I am truly broken, I know that voice and have been avoiding it for so long I forgot how deeply affecting it can be.  The light… My heart is overwhelmed with the love that flows through those words.  How do I reconcile what He is saying and what I know about me, my life; my shattered, tattered life?

You are mine and I love you.  I knew you before you were born, I created you; knit you together and breathed life into you.
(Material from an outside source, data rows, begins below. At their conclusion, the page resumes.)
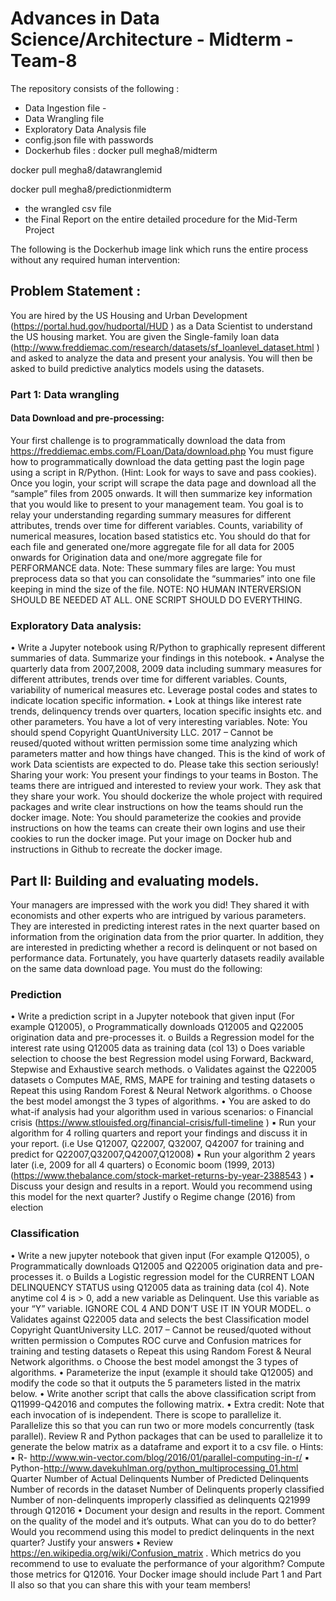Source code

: # Advances in Data Science/Architecture - Midterm - Team-8
The repository consists of the following :

- Data Ingestion file -
- Data Wrangling file 
- Exploratory Data Analysis file 
- config.json file with passwords 
- Dockerhub files :
docker pull megha8/midterm

docker pull megha8/datawranglemid

docker pull megha8/predictionmidterm
- the wrangled csv file 
- the Final Report on the entire detailed procedure for the Mid-Term Project

The following is the Dockerhub image link which runs the entire process without any required human intervention:


## Problem Statement :

You are hired by the US Housing and Urban Development (https://portal.hud.gov/hudportal/HUD ) as a Data Scientist to understand the US housing market. You are given the Single-family loan data (http://www.freddiemac.com/research/datasets/sf_loanlevel_dataset.html ) and asked to analyze the data and present your analysis. You will then be asked to build predictive analytics models using the datasets.
### Part 1: Data wrangling
#### Data Download and pre-processing:
Your first challenge is to programmatically download the data from https://freddiemac.embs.com/FLoan/Data/download.php
You must figure how to programmatically download the data getting past the login page using a script in R/Python. (Hint: Look for ways to save and pass cookies). Once you login, your script will scrape the data page and download all the “sample” files from 2005 onwards. It will then summarize key information that you would like to present to your management team. You goal is to relay your understanding regarding summary measures for different attributes, trends over time for different variables. Counts, variability of numerical measures, location based statistics etc. You should do that for each file and generated one/more aggregate file for all data for 2005 onwards for Origination data and one/more aggregate file for PERFORMANCE data. Note: These summary files are large: You must preprocess data so that you can consolidate the “summaries” into one file keeping in mind the size of the file.
NOTE: NO HUMAN INTERVERSION SHOULD BE NEEDED AT ALL. ONE SCRIPT SHOULD DO EVERYTHING.
### Exploratory Data analysis:
• Write a Jupyter notebook using R/Python to graphically represent different summaries of data. Summarize your findings in this notebook.
• Analyse the quarterly data from 2007,2008, 2009 data including summary measures for different attributes, trends over time for different variables. Counts, variability of numerical measures etc. Leverage postal codes and states to indicate location specific information.
• Look at things like interest rate trends, delinquency trends over quarters, location specific insights etc. and other parameters. You have a lot of very interesting variables. Note: You should spend
Copyright QuantUniversity LLC. 2017 – Cannot be reused/quoted without written permission
some time analyzing which parameters matter and how things have changed. This is the kind of work of work Data scientists are expected to do. Please take this section seriously!
Sharing your work:
You present your findings to your teams in Boston. The teams there are intrigued and interested to review your work. They ask that they share your work. You should dockerize the whole project with required packages and write clear instructions on how the teams should run the docker image. Note: You should parameterize the cookies and provide instructions on how the teams can create their own logins and use their cookies to run the docker image. Put your image on Docker hub and instructions in Github to recreate the docker image.
## Part II: Building and evaluating models.
Your managers are impressed with the work you did! They shared it with economists and other experts who are intrigued by various parameters. They are interested in predicting interest rates in the next quarter based on information from the origination data from the prior quarter. In addition, they are interested in predicting whether a record is delinquent or not based on performance data. Fortunately, you have quarterly datasets readily available on the same data download page. You must do the following:
### Prediction
• Write a prediction script in a Jupyter notebook that given input (For example Q12005),
o Programmatically downloads Q12005 and Q22005 origination data and pre-processes it.
o Builds a Regression model for the interest rate using Q12005 data as training data (col 13)
o Does variable selection to choose the best Regression model using Forward, Backward, Stepwise and Exhaustive search methods.
o Validates against the Q22005 datasets
o Computes MAE, RMS, MAPE for training and testing datasets
o Repeat this using Random Forest & Neural Network algorithms.
o Choose the best model amongst the 3 types of algorithms.
• You are asked to do what-if analysis had your algorithm used in various scenarios:
o Financial crisis (https://www.stlouisfed.org/financial-crisis/full-timeline )
▪ Run your algorithm for 4 rolling quarters and report your findings and discuss it in your report. (i.e Use Q12007, Q22007, Q32007, Q42007 for training and predict for Q22007,Q32007,Q42007,Q12008)
▪ Run your algorithm 2 years later (i.e, 2009 for all 4 quarters)
o Economic boom (1999, 2013) (https://www.thebalance.com/stock-market-returns-by-year-2388543 )
▪ Discuss your design and results in a report. Would you recommend using this model for the next quarter? Justify
o Regime change (2016) from election
### Classification 
• Write a new jupyter notebook that given input (For example Q12005),
o Programmatically downloads Q12005 and Q22005 origination data and pre-processes it.
o Builds a Logistic regression model for the CURRENT LOAN DELINQUENCY STATUS
using Q12005 data as training data (col 4). Note anytime col 4 is > 0, add a new variable as Delinquent. Use this variable as your “Y” variable. IGNORE COL 4 AND DON’T USE IT IN YOUR MODEL.
o Validates against Q22005 data and selects the best Classification model
Copyright QuantUniversity LLC. 2017 – Cannot be reused/quoted without written permission
o Computes ROC curve and Confusion matrices for training and testing datasets
o Repeat this using Random Forest & Neural Network algorithms.
o Choose the best model amongst the 3 types of algorithms.
• Parameterize the input (example it should take Q12005) and modify the code so that it outputs the 5 parameters listed in the matrix below.
• Write another script that calls the above classification script from Q11999-Q42016 and computes the following matrix.
• Extra credit: Note that each invocation of is independent. There is scope to parallelize it. Parallelize this so that you can run two or more models concurrently (task parallel). Review R and Python packages that can be used to parallelize it to generate the below matrix as a dataframe and export it to a csv file.
o Hints:
▪ R- http://www.win-vector.com/blog/2016/01/parallel-computing-in-r/
▪ Python-http://www.davekuhlman.org/python_multiprocessing_01.html Quarter Number of Actual Delinquents Number of Predicted Delinquents Number of records in the dataset Number of Delinquents properly classified Number of non-delinquents improperly classified as delinquents Q21999 through Q12016
• Document your design and results in the report. Comment on the quality of the model and it’s outputs. What can you do to do better? Would you recommend using this model to predict delinquents in the next quarter? Justify your answers
• Review https://en.wikipedia.org/wiki/Confusion_matrix . Which metrics do you recommend to use to evaluate the performance of your algorithm? Compute those metrics for Q12016. Your Docker image should include Part 1 and Part II also so that you can share this with your team members!
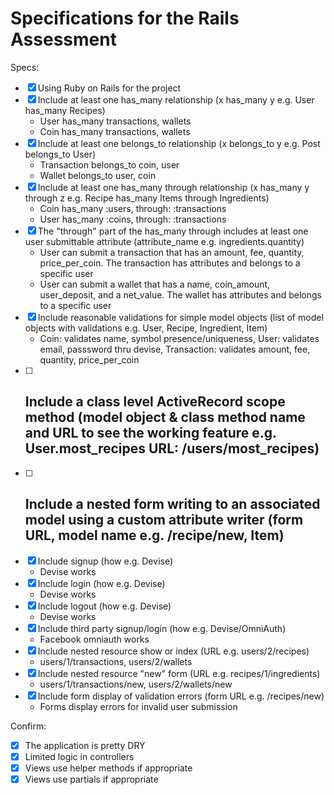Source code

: # Specifications for the Rails Assessment

Specs:
- [x] Using Ruby on Rails for the project
- [x] Include at least one has_many relationship (x has_many y e.g. User has_many Recipes) 
  - User has_many transactions, wallets
  - Coin has_many transactions, wallets
- [x] Include at least one belongs_to relationship (x belongs_to y e.g. Post belongs_to User)
  - Transaction belongs_to coin, user
  - Wallet belongs_to user, coin
- [x] Include at least one has_many through relationship (x has_many y through z e.g. Recipe has_many Items through Ingredients)
  - Coin has_many :users, through: :transactions
  - User has_many :coins, through: :transactions
- [x] The "through" part of the has_many through includes at least one user submittable attribute (attribute_name e.g. ingredients.quantity)
  - User can submit a transaction that has an amount, fee, quantity, price_per_coin. The transaction has attributes and belongs to a specific user
  - User can submit a wallet that has a name, coin_amount, user_deposit, and a net_value. The wallet has attributes and belongs to a specific user
- [x] Include reasonable validations for simple model objects (list of model objects with validations e.g. User, Recipe, Ingredient, Item)
  - Coin: validates name, symbol presence/uniqueness, User: validates email, passsword thru devise, Transaction: validates amount, fee, quantity, price_per_coin
- [ ] Include a class level ActiveRecord scope method (model object & class method name and URL to see the working feature e.g. User.most_recipes URL: /users/most_recipes)
  - 
- [ ] Include a nested form writing to an associated model using a custom attribute writer (form URL, model name e.g. /recipe/new, Item)
  -
- [x] Include signup (how e.g. Devise)
  - Devise works
- [x] Include login (how e.g. Devise)
  - Devise works
- [x] Include logout (how e.g. Devise)
  - Devise works
- [x] Include third party signup/login (how e.g. Devise/OmniAuth)
  - Facebook omniauth works
- [x] Include nested resource show or index (URL e.g. users/2/recipes)
  - users/1/transactions, users/2/wallets
- [x] Include nested resource "new" form (URL e.g. recipes/1/ingredients)
  - users/1/transactions/new, users/2/wallets/new
- [x] Include form display of validation errors (form URL e.g. /recipes/new)
  - Forms display errors for invalid user submission

Confirm:
- [x] The application is pretty DRY
- [x] Limited logic in controllers
- [x] Views use helper methods if appropriate
- [x] Views use partials if appropriate
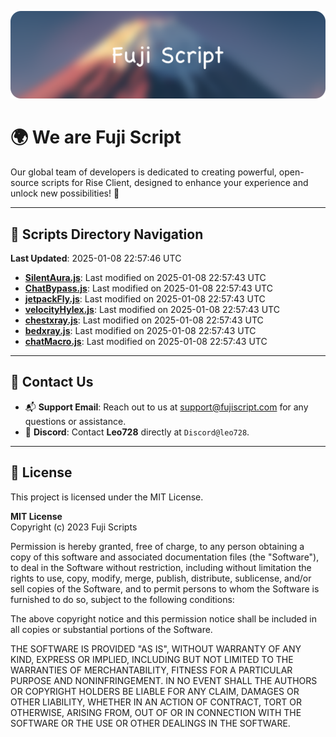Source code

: ![Banner](.github/b.webp)

# 🌍 **We are Fuji Script**

Our global team of developers is dedicated to creating powerful, open-source scripts for Rise Client, designed to enhance your experience and unlock new possibilities! 🌟

---
<!-- SCRIPTS_NAVIGATION_START -->
## 📂 **Scripts Directory Navigation**

**Last Updated**: 2025-01-08 22:57:46 UTC

- **[SilentAura.js](scripts/SilentAura.js)**: Last modified on 2025-01-08 22:57:43 UTC
- **[ChatBypass.js](scripts/ChatBypass.js)**: Last modified on 2025-01-08 22:57:43 UTC
- **[jetpackFly.js](scripts/jetpackFly.js)**: Last modified on 2025-01-08 22:57:43 UTC
- **[velocityHylex.js](scripts/velocityHylex.js)**: Last modified on 2025-01-08 22:57:43 UTC
- **[chestxray.js](scripts/chestxray.js)**: Last modified on 2025-01-08 22:57:43 UTC
- **[bedxray.js](scripts/bedxray.js)**: Last modified on 2025-01-08 22:57:43 UTC
- **[chatMacro.js](scripts/chatMacro.js)**: Last modified on 2025-01-08 22:57:43 UTC

<!-- SCRIPTS_NAVIGATION_END -->

---

## 💬 **Contact Us**  
- 📬 **Support Email**: Reach out to us at [support@fujiscript.com](mailto:support@fujiscript.com) for any questions or assistance.  
- 💬 **Discord**: Contact **Leo728** directly at `Discord@leo728`.

---

## 📜 **License**

This project is licensed under the MIT License.  

**MIT License**  
Copyright (c) 2023 Fuji Scripts  

Permission is hereby granted, free of charge, to any person obtaining a copy of this software and associated documentation files (the "Software"), to deal in the Software without restriction, including without limitation the rights to use, copy, modify, merge, publish, distribute, sublicense, and/or sell copies of the Software, and to permit persons to whom the Software is furnished to do so, subject to the following conditions:  

The above copyright notice and this permission notice shall be included in all copies or substantial portions of the Software.  

THE SOFTWARE IS PROVIDED "AS IS", WITHOUT WARRANTY OF ANY KIND, EXPRESS OR IMPLIED, INCLUDING BUT NOT LIMITED TO THE WARRANTIES OF MERCHANTABILITY, FITNESS FOR A PARTICULAR PURPOSE AND NONINFRINGEMENT. IN NO EVENT SHALL THE AUTHORS OR COPYRIGHT HOLDERS BE LIABLE FOR ANY CLAIM, DAMAGES OR OTHER LIABILITY, WHETHER IN AN ACTION OF CONTRACT, TORT OR OTHERWISE, ARISING FROM, OUT OF OR IN CONNECTION WITH THE SOFTWARE OR THE USE OR OTHER DEALINGS IN THE SOFTWARE.  
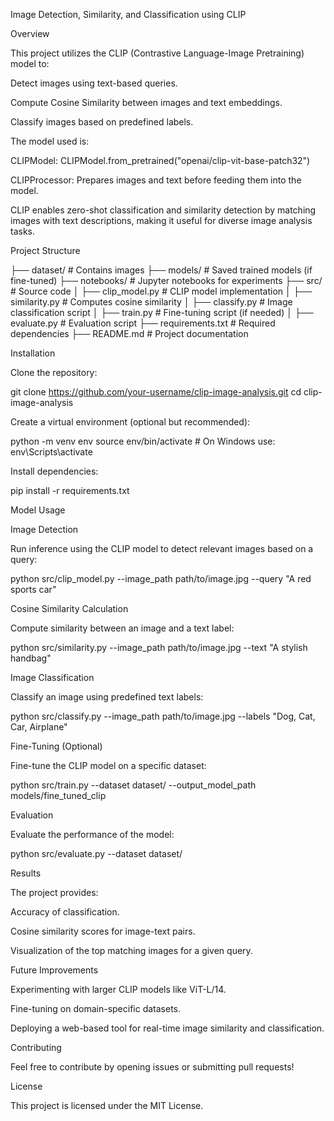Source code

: Image Detection, Similarity, and Classification using CLIP

Overview

This project utilizes the CLIP (Contrastive Language-Image Pretraining) model to:

Detect images using text-based queries.

Compute Cosine Similarity between images and text embeddings.

Classify images based on predefined labels.

The model used is:

CLIPModel: CLIPModel.from_pretrained("openai/clip-vit-base-patch32")

CLIPProcessor: Prepares images and text before feeding them into the model.

CLIP enables zero-shot classification and similarity detection by matching images with text descriptions, making it useful for diverse image analysis tasks.

Project Structure

├── dataset/                     # Contains images
├── models/                      # Saved trained models (if fine-tuned)
├── notebooks/                   # Jupyter notebooks for experiments
├── src/                         # Source code
│   ├── clip_model.py            # CLIP model implementation
│   ├── similarity.py            # Computes cosine similarity
│   ├── classify.py              # Image classification script
│   ├── train.py                 # Fine-tuning script (if needed)
│   ├── evaluate.py              # Evaluation script
├── requirements.txt             # Required dependencies
├── README.md                    # Project documentation

Installation

Clone the repository:

git clone https://github.com/your-username/clip-image-analysis.git
cd clip-image-analysis

Create a virtual environment (optional but recommended):

python -m venv env
source env/bin/activate  # On Windows use: env\Scripts\activate

Install dependencies:

pip install -r requirements.txt

Model Usage

Image Detection

Run inference using the CLIP model to detect relevant images based on a query:

python src/clip_model.py --image_path path/to/image.jpg --query "A red sports car"

Cosine Similarity Calculation

Compute similarity between an image and a text label:

python src/similarity.py --image_path path/to/image.jpg --text "A stylish handbag"

Image Classification

Classify an image using predefined text labels:

python src/classify.py --image_path path/to/image.jpg --labels "Dog, Cat, Car, Airplane"

Fine-Tuning (Optional)

Fine-tune the CLIP model on a specific dataset:

python src/train.py --dataset dataset/ --output_model_path models/fine_tuned_clip

Evaluation

Evaluate the performance of the model:

python src/evaluate.py --dataset dataset/

Results

The project provides:

Accuracy of classification.

Cosine similarity scores for image-text pairs.

Visualization of the top matching images for a given query.

Future Improvements

Experimenting with larger CLIP models like ViT-L/14.

Fine-tuning on domain-specific datasets.

Deploying a web-based tool for real-time image similarity and classification.

Contributing

Feel free to contribute by opening issues or submitting pull requests!

License

This project is licensed under the MIT License.
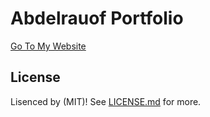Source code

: # Abdelrauof Portfolio

<a href="https://abdelrauof97.github.io/Resume/">Go To My Website</a>


## License
Lisenced by (MIT)! See [LICENSE.md](LICENSE.md) for more.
I love everything about you.  I want your broken pieces.  I want your weeping heart, your shattered tears.  I want you.  I have given you a new home, one built on the Rock, one built to last, one more beautiful than anything you lost.  Come… Let me wipe away your tears and pick up the pieces. 

It all melts away, all that I have been seeing, hearing and feeling for so many years; the darkness.  The peace is overwhelming.  It is intoxicating.  Do I follow?  Oh I want to so much so I feel it overwhelming my soul.  What about the dark halls?  They are so familiar?  He beckons me…

Come…

The above was written for Free Write Friday from the image prompt  above using what is called stream of consciousness writing, no editing, no proofing just writing!

Post your submission with a comment and link to your blog on Kellie’s blog, post on twitter with the hashtag #FWF, Facebook and join the fun!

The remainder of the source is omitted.